… tragen Landfrauen wallende Röcke und kleine Landmädchen süsse, lufige Kleidchen. Und Kopftücher. Alle. Lange Zöpfe blitzen darunter hervor, dick und satt geflochten, oder es sind Lausemädchen-Kringel-Löckchen, die sich nicht bändigen lassen wollen und im Sonnenlicht schimmern wie Gold-Dukaten.
Ich stelle mir vor, wie auf dem Feld das Heu gerecht wird, mit Rocksäumen bis zum Knöchel oder barfuss unter den kürzeren Mädchenkitteln. Schafe blöken beim Heimkommen abends auf der Weide, sie betteln um Möhren oder ein paar Streicheleinheiten. Wäsche tropft von langen Leinen im Garten. Wenn es windet flattern Hemden und Bett-Tücher, als wären sie lebendig geworden und die Rocksäume schnellen entsetzt hoch, sobald sich eine freche Böe zu ihnen verirrt. Erbsen werden ausgepuhlt, Bohnen beim Klatschen und Tratschen entfädelt, vom Hollerstrauch kommen dicke Blütendolden ins Zuckerwasser, für Flaschen, voll mit hellgelbem Holundersirup bis zum Rand. Und wenn Obst eingekocht wird, dann kräuseln sich die Löckchen unter’m Tuch und der dicke Zopf wiegt schwer zwischen den Schulterblättern.

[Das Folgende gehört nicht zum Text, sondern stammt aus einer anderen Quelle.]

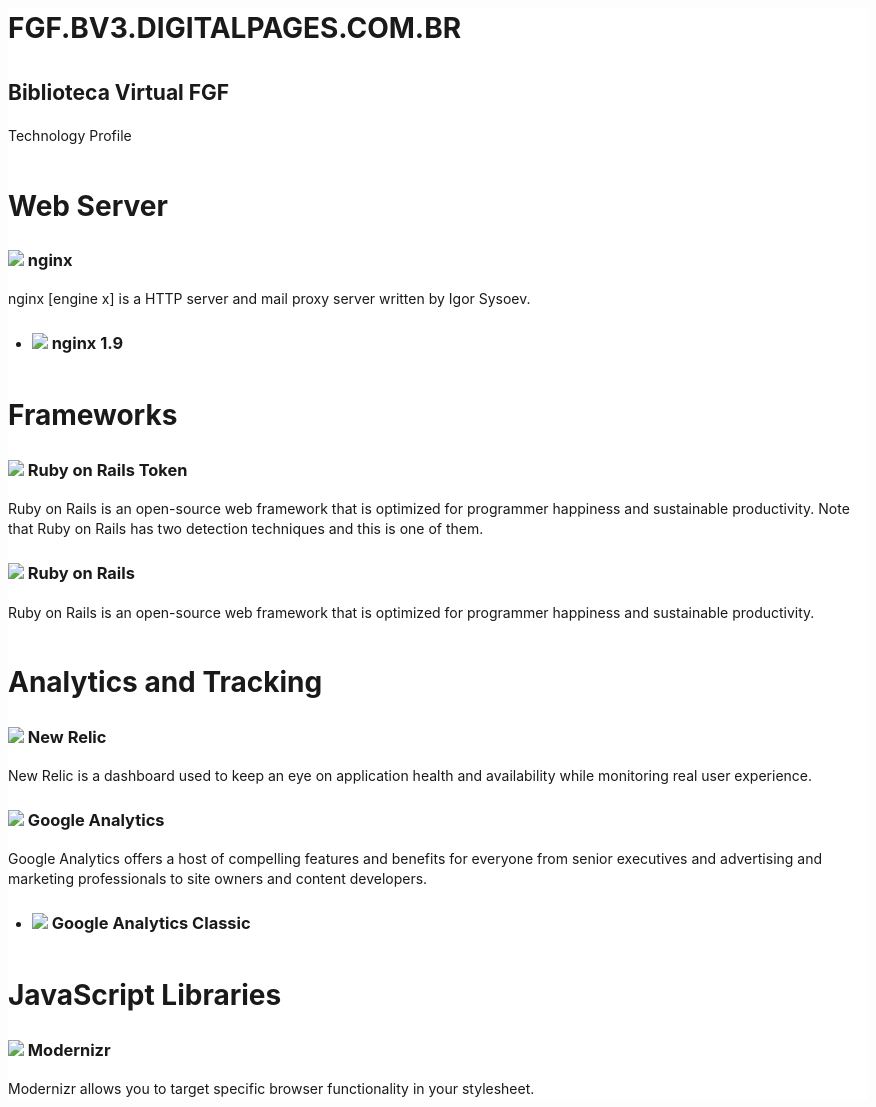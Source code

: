 # FGF.BV3.DIGITALPAGES.COM.BR
## Biblioteca Virtual FGF 
Technology Profile

# Web Server

### ![](https://d3c1mi4ekssrlm.cloudfront.net/thumb/ed-87-1z-jq-j9-86/20=20) nginx
nginx [engine x] is a HTTP server and mail proxy server written by Igor Sysoev.
- ### ![](https://d3c1mi4ekssrlm.cloudfront.net/thumb/ed-87-1z-jq-j9-86/20=20) nginx 1.9

# Frameworks

### ![](https://d3dpwkknyrpnnn.cloudfront.net/thumb/c7-66-88-04-62-80/20=20) Ruby on Rails Token
Ruby on Rails is an open-source web framework that is optimized for programmer happiness and sustainable productivity. Note that Ruby on Rails has two detection techniques and this is one of them.

### ![](https://d3dpwkknyrpnnn.cloudfront.net/thumb/c7-66-88-04-62-80/20=20) Ruby on Rails
Ruby on Rails is an open-source web framework that is optimized for programmer happiness and sustainable productivity.

# Analytics and Tracking

### ![](https://d1nywwyphm5jsu.cloudfront.net/thumb/6q-84-83-41-z5-6d/20=20) New Relic
New Relic is a dashboard used to keep an eye on application health and availability while monitoring real user experience.

### ![](https://d2uu9ep1796sii.cloudfront.net/thumb/5z-6j-53-j0-c4-77/20=20) Google Analytics
Google Analytics offers a host of compelling features and benefits for everyone from senior executives and advertising and marketing professionals to site owners and content developers.

- ### ![](https://d2uu9ep1796sii.cloudfront.net/thumb/5z-6j-53-j0-c4-77/20=20) Google Analytics Classic

# JavaScript Libraries

### ![](https://d3c1mi4ekssrlm.cloudfront.net/thumb/z8-74-c0-93-z5-j1/20=20) Modernizr
Modernizr allows you to target specific browser functionality in your stylesheet.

Niemals schmeckt der Tee besser als in der einbrechenden Abend-Dämmerung, wenn die Grillen zirpen, die Kinder unter ihre Decken kriechen, der Wind im Holunder spielt und nach getaner Arbeit alles von Frieden spricht, mit einer heissen Tasse süssem Tee in den Händen, auf der Bank vor dem Haus, das Kopftuch gelöst und mit offenem Haar…
Natürlich ist das alles lächerlich romantisch und absolut weltfremd und unrealistisch. Aber schön. Sehr schön. Und beim Träumen gelten andere Regeln. Meine Regeln gegen jede Vernunft.
In Tat und Wahrheit ist es ganz anders, das Landleben, ich weiss. Auch mein Leben, so wie es aussieht heute. Das Bauernhaus fehlt mitsamt seinem Bänkchen, hier gibt es weder blökende Schafe noch Heu-Ernten für mich, dafür rauschender Verkehr rund um die Uhr, und obwohl der Holunder gerade herrlich blüht und himmelweit duftet wie der junge Frühling, obwohl die Hemden draussen an der Leine winken und ich zum Sirupkochen und Obst-Einmachen nicht auf die Erfüllung meines Traumes zu warten bräuchte, spüre ich, dass es einfach nicht dasselbe wäre. Noch ist es nicht soweit.
Aber, ich weiss; Da ist ein Gärtchen und da sind Blumen. Ein dicker Zopf in meinem Rücken. Ein Lausemädchen mit Kringel-Löckchen, barfuss unterm Bullerbü-Kleidchen. Und da ist ein Kopftuch, frisch genäht für mein Landkind, aus einem Rest Sternchen-Stoff („Tilda Star Grey Brown“), nach einer Anleitung aus „Carefree Clothes for Little Girls“ (wie schon die Meerjungfrauen-Tunika und das ärmellose Rüschnenkleidchen).
Für einen Hauch von Landleben und Bullerbü-Romantik im alltäglichsten Alltag.
Genau wie in meinen allerbesten Träumen.